§ Work item
Restate word for word the lines of the entries below, starting with the line that holds "team must have" and ending with the line that holds "Foram muito comuns, no", and no others.
======== Entries shown
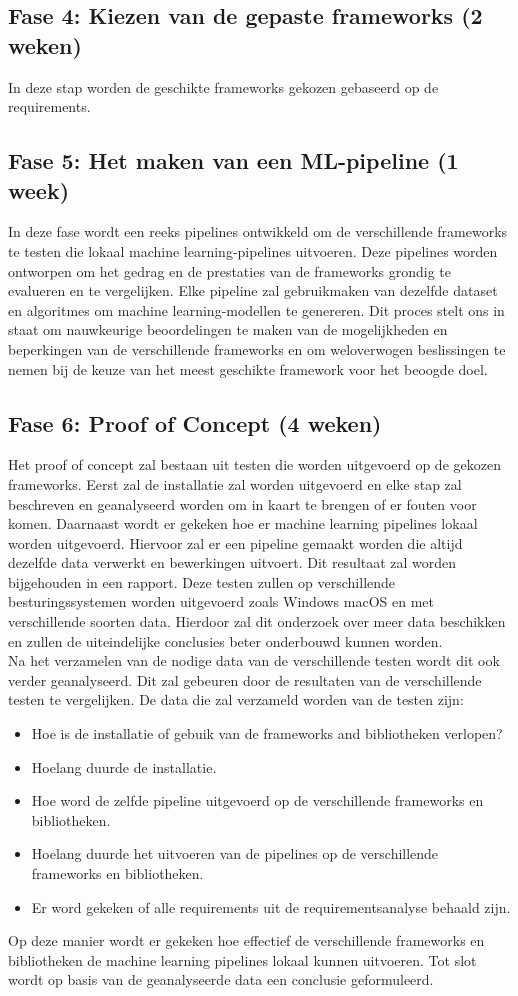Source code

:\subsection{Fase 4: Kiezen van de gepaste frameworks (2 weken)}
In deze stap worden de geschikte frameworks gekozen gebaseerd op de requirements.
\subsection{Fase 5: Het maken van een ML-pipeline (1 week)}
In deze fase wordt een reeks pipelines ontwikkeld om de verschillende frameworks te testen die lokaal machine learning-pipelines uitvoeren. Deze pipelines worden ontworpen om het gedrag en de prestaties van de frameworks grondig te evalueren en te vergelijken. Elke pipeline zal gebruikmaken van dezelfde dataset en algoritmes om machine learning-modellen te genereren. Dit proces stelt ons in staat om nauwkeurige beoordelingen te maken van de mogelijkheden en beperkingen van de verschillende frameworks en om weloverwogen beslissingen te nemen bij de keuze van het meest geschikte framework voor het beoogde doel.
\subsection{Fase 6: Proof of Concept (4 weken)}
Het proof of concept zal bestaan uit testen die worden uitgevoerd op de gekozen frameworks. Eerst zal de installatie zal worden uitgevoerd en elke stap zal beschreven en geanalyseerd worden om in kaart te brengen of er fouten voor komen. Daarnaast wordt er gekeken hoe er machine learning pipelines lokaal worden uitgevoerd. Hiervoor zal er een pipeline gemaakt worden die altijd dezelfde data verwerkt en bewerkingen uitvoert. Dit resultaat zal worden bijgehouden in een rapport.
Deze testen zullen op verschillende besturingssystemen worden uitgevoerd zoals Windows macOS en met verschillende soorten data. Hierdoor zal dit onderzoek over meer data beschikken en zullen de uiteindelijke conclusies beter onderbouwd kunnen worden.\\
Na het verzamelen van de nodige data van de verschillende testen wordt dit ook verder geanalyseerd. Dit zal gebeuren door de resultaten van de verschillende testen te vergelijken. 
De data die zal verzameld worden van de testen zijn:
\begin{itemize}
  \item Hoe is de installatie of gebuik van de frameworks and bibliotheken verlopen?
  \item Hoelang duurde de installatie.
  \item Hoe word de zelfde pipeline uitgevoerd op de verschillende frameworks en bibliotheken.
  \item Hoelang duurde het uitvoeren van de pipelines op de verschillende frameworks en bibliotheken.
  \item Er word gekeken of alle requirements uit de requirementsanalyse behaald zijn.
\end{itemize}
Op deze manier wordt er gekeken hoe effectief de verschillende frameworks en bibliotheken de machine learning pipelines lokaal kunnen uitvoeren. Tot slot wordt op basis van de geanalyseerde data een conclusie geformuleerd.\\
================
======== Entries shown
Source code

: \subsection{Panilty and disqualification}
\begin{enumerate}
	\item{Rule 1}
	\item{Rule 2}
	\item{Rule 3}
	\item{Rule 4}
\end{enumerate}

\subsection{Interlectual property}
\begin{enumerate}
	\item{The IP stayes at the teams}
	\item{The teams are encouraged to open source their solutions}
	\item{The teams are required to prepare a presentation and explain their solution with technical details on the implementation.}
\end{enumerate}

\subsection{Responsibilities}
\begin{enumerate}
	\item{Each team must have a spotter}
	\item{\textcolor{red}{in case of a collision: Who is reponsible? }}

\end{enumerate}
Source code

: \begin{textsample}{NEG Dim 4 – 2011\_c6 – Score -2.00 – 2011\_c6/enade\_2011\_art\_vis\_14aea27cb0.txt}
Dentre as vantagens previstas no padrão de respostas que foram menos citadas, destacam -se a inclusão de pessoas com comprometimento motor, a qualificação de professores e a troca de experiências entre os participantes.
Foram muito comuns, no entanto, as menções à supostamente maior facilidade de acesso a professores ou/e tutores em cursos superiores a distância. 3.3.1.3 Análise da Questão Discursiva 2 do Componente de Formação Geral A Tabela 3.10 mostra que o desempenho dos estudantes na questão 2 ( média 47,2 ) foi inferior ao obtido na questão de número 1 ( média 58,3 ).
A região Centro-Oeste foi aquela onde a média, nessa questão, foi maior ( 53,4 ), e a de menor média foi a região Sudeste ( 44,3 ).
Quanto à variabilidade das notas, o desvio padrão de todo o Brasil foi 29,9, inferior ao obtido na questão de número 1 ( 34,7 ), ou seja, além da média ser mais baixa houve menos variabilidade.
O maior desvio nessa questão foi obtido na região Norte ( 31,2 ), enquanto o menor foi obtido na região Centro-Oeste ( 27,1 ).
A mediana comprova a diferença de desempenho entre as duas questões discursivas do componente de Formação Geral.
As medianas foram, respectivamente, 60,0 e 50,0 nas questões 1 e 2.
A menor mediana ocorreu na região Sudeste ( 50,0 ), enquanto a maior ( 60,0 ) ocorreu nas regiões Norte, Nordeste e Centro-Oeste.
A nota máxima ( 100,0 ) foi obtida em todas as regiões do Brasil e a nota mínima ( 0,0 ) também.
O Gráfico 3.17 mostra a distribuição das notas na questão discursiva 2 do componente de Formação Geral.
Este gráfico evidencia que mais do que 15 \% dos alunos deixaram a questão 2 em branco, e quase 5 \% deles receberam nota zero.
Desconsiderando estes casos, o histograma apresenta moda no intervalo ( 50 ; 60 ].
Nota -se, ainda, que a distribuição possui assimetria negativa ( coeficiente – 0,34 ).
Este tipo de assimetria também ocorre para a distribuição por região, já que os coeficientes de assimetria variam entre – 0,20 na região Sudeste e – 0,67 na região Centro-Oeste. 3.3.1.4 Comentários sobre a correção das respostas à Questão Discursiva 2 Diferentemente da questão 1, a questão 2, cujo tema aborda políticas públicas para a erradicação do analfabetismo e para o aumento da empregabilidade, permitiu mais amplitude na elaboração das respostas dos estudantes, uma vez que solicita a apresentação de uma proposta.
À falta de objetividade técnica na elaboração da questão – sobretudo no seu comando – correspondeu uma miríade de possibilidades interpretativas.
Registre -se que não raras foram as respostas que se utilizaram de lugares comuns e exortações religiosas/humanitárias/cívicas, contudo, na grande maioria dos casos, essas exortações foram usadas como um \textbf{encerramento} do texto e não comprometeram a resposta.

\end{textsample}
================
§ Your solution
	\item{Each team must have a spotter}
	\item{\textcolor{red}{in case of a collision: Who is reponsible? }}

\end{enumerate}
Source code

: \begin{textsample}{NEG Dim 4 – 2011\_c6 – Score -2.00 – 2011\_c6/enade\_2011\_art\_vis\_14aea27cb0.txt}
Dentre as vantagens previstas no padrão de respostas que foram menos citadas, destacam -se a inclusão de pessoas com comprometimento motor, a qualificação de professores e a troca de experiências entre os participantes.
Foram muito comuns, no entanto, as menções à supostamente maior facilidade de acesso a professores ou/e tutores em cursos superiores a distância. 3.3.1.3 Análise da Questão Discursiva 2 do Componente de Formação Geral A Tabela 3.10 mostra que o desempenho dos estudantes na questão 2 ( média 47,2 ) foi inferior ao obtido na questão de número 1 ( média 58,3 ).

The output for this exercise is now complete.